Segment Start: Source material

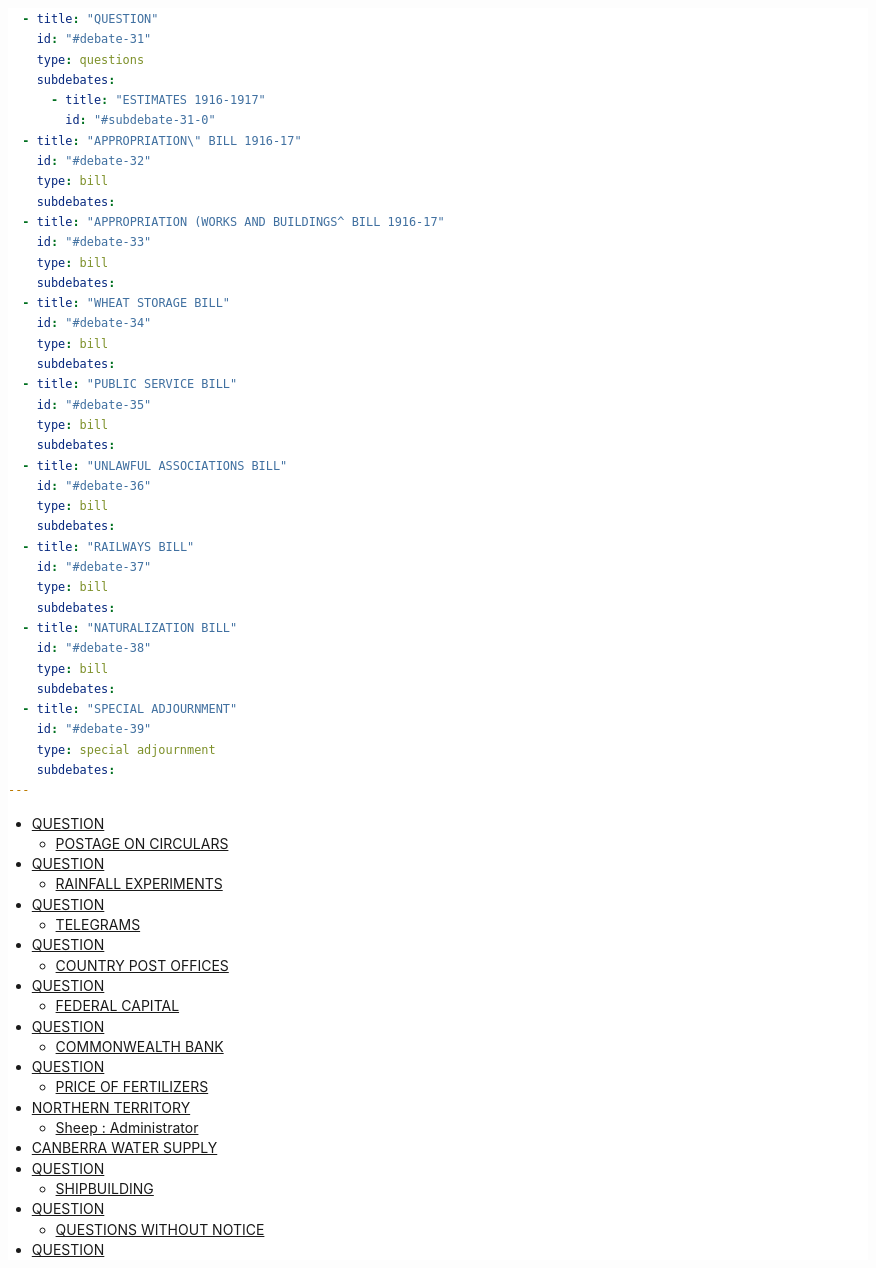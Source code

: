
 ```yaml
  - title: "QUESTION"
    id: "#debate-31"
    type: questions
    subdebates:
      - title: "ESTIMATES 1916-1917"
        id: "#subdebate-31-0"
  - title: "APPROPRIATION\" BILL 1916-17"
    id: "#debate-32"
    type: bill
    subdebates:
  - title: "APPROPRIATION (WORKS AND BUILDINGS^ BILL 1916-17"
    id: "#debate-33"
    type: bill
    subdebates:
  - title: "WHEAT STORAGE BILL"
    id: "#debate-34"
    type: bill
    subdebates:
  - title: "PUBLIC SERVICE BILL"
    id: "#debate-35"
    type: bill
    subdebates:
  - title: "UNLAWFUL ASSOCIATIONS BILL"
    id: "#debate-36"
    type: bill
    subdebates:
  - title: "RAILWAYS BILL"
    id: "#debate-37"
    type: bill
    subdebates:
  - title: "NATURALIZATION BILL"
    id: "#debate-38"
    type: bill
    subdebates:
  - title: "SPECIAL ADJOURNMENT"
    id: "#debate-39"
    type: special adjournment
    subdebates:
---
```


* [QUESTION](#debate-0)
    * [POSTAGE ON CIRCULARS](#subdebate-0-0)
* [QUESTION](#debate-1)
    * [RAINFALL EXPERIMENTS](#subdebate-1-0)
* [QUESTION](#debate-2)
    * [TELEGRAMS](#subdebate-2-0)
* [QUESTION](#debate-3)
    * [COUNTRY POST OFFICES](#subdebate-3-0)
* [QUESTION](#debate-4)
    * [FEDERAL CAPITAL](#subdebate-4-0)
* [QUESTION](#debate-5)
    * [COMMONWEALTH BANK](#subdebate-5-0)
* [QUESTION](#debate-6)
    * [PRICE OF FERTILIZERS](#subdebate-6-0)
* [NORTHERN TERRITORY](#debate-7)
    * [Sheep : Administrator](#subdebate-7-0)
* [CANBERRA WATER SUPPLY](#debate-8)
* [QUESTION](#debate-9)
    * [SHIPBUILDING](#subdebate-9-0)
* [QUESTION](#debate-10)
    * [QUESTIONS WITHOUT NOTICE](#subdebate-10-0)
* [QUESTION](#debate-11)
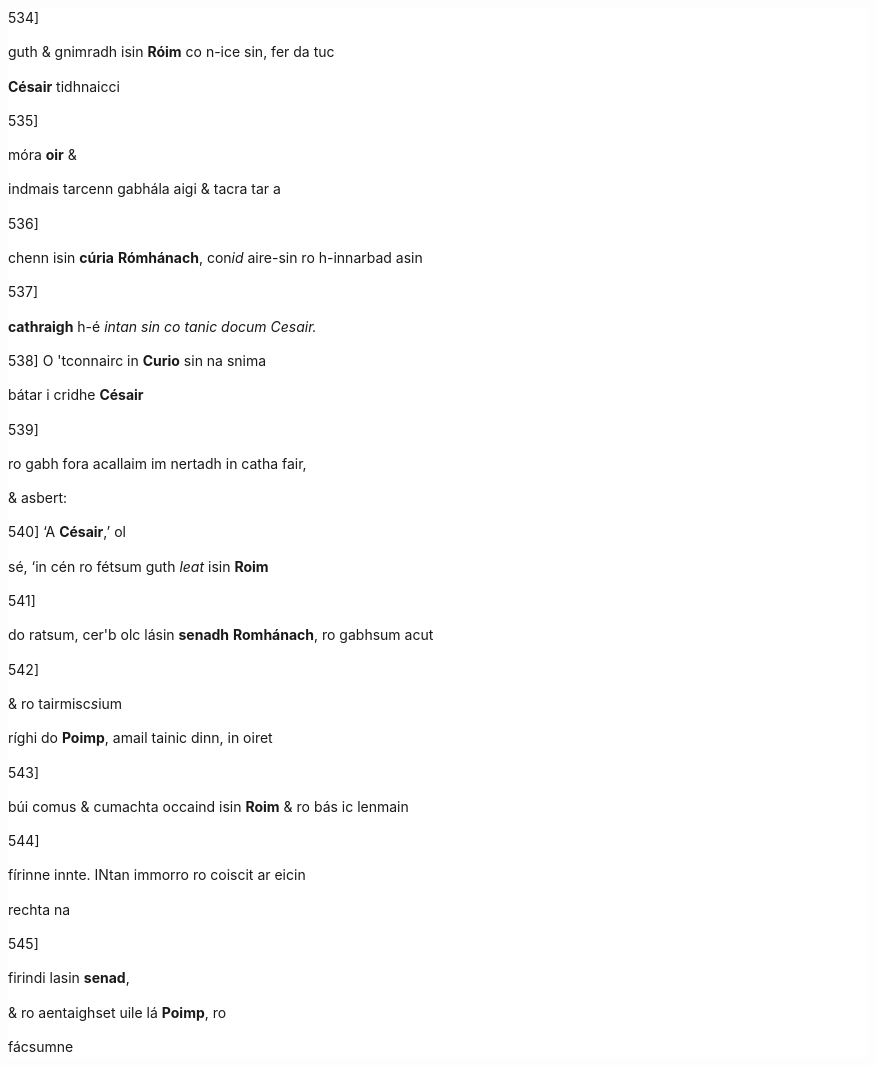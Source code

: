 534] 

 guth & gnimradh isin **Róim** co n-ice sin, fer da tuc

**Césair** tidhnaicci
  
535] 

 móra **oir** &

indmais tarcenn gabhála aigi & tacra tar a
  
536] 

 chenn isin **cúria** **Rómhánach**, con*id* aire-sin ro h-innarbad asin
  
537] 

 **cathraigh** h-é *intan sin co tanic docum Cesair.*



  
538] O 'tconnairc in **Curio** sin na snima

bátar i cridhe **Césair**
  
539] 

 ro gabh fora acallaim im nertadh in catha fair,

& asbert:



  
540] ‘A **Césair**,’ ol

sé, ‘in cén ro fétsum guth *leat* isin **Roim**
  
541] 

 do ratsum, cer'b olc lásin **senadh** **Romhánach**, ro gabhsum acut
  
542] 

 & ro tairmisc*s*ium

ríghi do **Poimp**, amail tainic dinn, in oiret
  
543] 

 búi comus & cumachta occaind isin **Roim** & ro bás ic lenmain
  
544] 

 fírinne innte. INtan immorro ro coiscit ar eicin

rechta na
  
545] 

 firindi lasin **senad**,

& ro aentaighset uile lá **Poimp**, ro

fácsumne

Segment End: Source material

The problem – The material above is to be transcribed exactly, with its images omitted.

Final answer –
Source code

:
 ```yaml
  - title: "QUESTION"
    id: "#debate-31"
    type: questions
    subdebates:
      - title: "ESTIMATES 1916-1917"
        id: "#subdebate-31-0"
  - title: "APPROPRIATION\" BILL 1916-17"
    id: "#debate-32"
    type: bill
    subdebates:
  - title: "APPROPRIATION (WORKS AND BUILDINGS^ BILL 1916-17"
    id: "#debate-33"
    type: bill
    subdebates:
  - title: "WHEAT STORAGE BILL"
    id: "#debate-34"
    type: bill
    subdebates:
  - title: "PUBLIC SERVICE BILL"
    id: "#debate-35"
    type: bill
    subdebates:
  - title: "UNLAWFUL ASSOCIATIONS BILL"
    id: "#debate-36"
    type: bill
    subdebates:
  - title: "RAILWAYS BILL"
    id: "#debate-37"
    type: bill
    subdebates:
  - title: "NATURALIZATION BILL"
    id: "#debate-38"
    type: bill
    subdebates:
  - title: "SPECIAL ADJOURNMENT"
    id: "#debate-39"
    type: special adjournment
    subdebates:
---
```


* [QUESTION](#debate-0)
    * [POSTAGE ON CIRCULARS](#subdebate-0-0)
* [QUESTION](#debate-1)
    * [RAINFALL EXPERIMENTS](#subdebate-1-0)
* [QUESTION](#debate-2)
    * [TELEGRAMS](#subdebate-2-0)
* [QUESTION](#debate-3)
    * [COUNTRY POST OFFICES](#subdebate-3-0)
* [QUESTION](#debate-4)
    * [FEDERAL CAPITAL](#subdebate-4-0)
* [QUESTION](#debate-5)
    * [COMMONWEALTH BANK](#subdebate-5-0)
* [QUESTION](#debate-6)
    * [PRICE OF FERTILIZERS](#subdebate-6-0)
* [NORTHERN TERRITORY](#debate-7)
    * [Sheep : Administrator](#subdebate-7-0)
* [CANBERRA WATER SUPPLY](#debate-8)
* [QUESTION](#debate-9)
    * [SHIPBUILDING](#subdebate-9-0)
* [QUESTION](#debate-10)
    * [QUESTIONS WITHOUT NOTICE](#subdebate-10-0)
* [QUESTION](#debate-11)
Source code

: 534] 

 guth & gnimradh isin **Róim** co n-ice sin, fer da tuc

**Césair** tidhnaicci
  
535] 

 móra **oir** &

indmais tarcenn gabhála aigi & tacra tar a
  
536] 

 chenn isin **cúria** **Rómhánach**, con*id* aire-sin ro h-innarbad asin
  
537] 

 **cathraigh** h-é *intan sin co tanic docum Cesair.*



  
538] O 'tconnairc in **Curio** sin na snima

bátar i cridhe **Césair**
  
539] 

 ro gabh fora acallaim im nertadh in catha fair,

& asbert:



  
540] ‘A **Césair**,’ ol

sé, ‘in cén ro fétsum guth *leat* isin **Roim**
  
541] 

 do ratsum, cer'b olc lásin **senadh** **Romhánach**, ro gabhsum acut
  
542] 

 & ro tairmisc*s*ium

ríghi do **Poimp**, amail tainic dinn, in oiret
  
543] 

 búi comus & cumachta occaind isin **Roim** & ro bás ic lenmain
  
544] 

 fírinne innte. INtan immorro ro coiscit ar eicin

rechta na
  
545] 

 firindi lasin **senad**,

& ro aentaighset uile lá **Poimp**, ro

fácsumne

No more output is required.